Provided material START
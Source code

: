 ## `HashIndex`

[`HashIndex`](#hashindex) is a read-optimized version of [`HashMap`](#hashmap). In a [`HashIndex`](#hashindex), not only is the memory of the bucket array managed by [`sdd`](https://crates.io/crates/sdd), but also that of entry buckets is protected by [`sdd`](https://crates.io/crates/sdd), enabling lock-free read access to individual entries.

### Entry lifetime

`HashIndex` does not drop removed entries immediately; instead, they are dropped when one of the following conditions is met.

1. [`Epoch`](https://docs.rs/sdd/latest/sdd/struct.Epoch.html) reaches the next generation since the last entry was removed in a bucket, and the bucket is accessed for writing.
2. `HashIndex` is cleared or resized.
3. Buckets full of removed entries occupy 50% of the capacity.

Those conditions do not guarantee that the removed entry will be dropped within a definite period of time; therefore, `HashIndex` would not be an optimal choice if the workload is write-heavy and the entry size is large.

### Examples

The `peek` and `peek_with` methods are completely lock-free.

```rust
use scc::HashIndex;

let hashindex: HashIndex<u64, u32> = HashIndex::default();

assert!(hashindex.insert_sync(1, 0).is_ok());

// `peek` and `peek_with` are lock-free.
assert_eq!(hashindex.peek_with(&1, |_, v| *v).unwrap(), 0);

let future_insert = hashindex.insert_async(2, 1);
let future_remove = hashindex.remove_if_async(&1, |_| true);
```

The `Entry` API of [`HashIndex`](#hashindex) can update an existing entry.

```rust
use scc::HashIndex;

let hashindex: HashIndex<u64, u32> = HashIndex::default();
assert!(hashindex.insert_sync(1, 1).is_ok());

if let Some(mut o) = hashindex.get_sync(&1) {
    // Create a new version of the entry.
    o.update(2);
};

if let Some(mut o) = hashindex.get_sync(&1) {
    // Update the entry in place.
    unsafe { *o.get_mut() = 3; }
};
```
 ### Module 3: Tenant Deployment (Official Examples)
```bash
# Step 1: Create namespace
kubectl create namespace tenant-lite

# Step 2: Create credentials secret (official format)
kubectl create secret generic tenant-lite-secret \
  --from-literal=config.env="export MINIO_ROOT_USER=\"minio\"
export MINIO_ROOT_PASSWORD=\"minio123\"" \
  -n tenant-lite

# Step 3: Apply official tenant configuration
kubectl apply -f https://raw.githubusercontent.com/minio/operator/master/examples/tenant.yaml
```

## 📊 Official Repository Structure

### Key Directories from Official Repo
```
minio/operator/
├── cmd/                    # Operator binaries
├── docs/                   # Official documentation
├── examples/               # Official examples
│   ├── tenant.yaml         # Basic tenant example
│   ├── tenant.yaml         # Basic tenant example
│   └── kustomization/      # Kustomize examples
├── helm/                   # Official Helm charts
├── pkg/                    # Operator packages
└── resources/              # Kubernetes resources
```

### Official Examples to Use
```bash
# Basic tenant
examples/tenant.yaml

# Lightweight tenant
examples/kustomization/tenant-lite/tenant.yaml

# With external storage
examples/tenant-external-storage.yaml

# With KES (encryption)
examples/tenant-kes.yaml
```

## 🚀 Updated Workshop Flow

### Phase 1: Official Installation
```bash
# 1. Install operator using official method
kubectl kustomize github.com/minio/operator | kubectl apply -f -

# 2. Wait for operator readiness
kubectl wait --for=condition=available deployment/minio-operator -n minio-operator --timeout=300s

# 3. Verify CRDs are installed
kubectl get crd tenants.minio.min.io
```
Provided material END
> Task instructions
Look over the entries for "from", then copy every line that includes that string.

> Answer to this problem
  --from-literal=config.env="export MINIO_ROOT_USER=\"minio\"
### Key Directories from Official Repo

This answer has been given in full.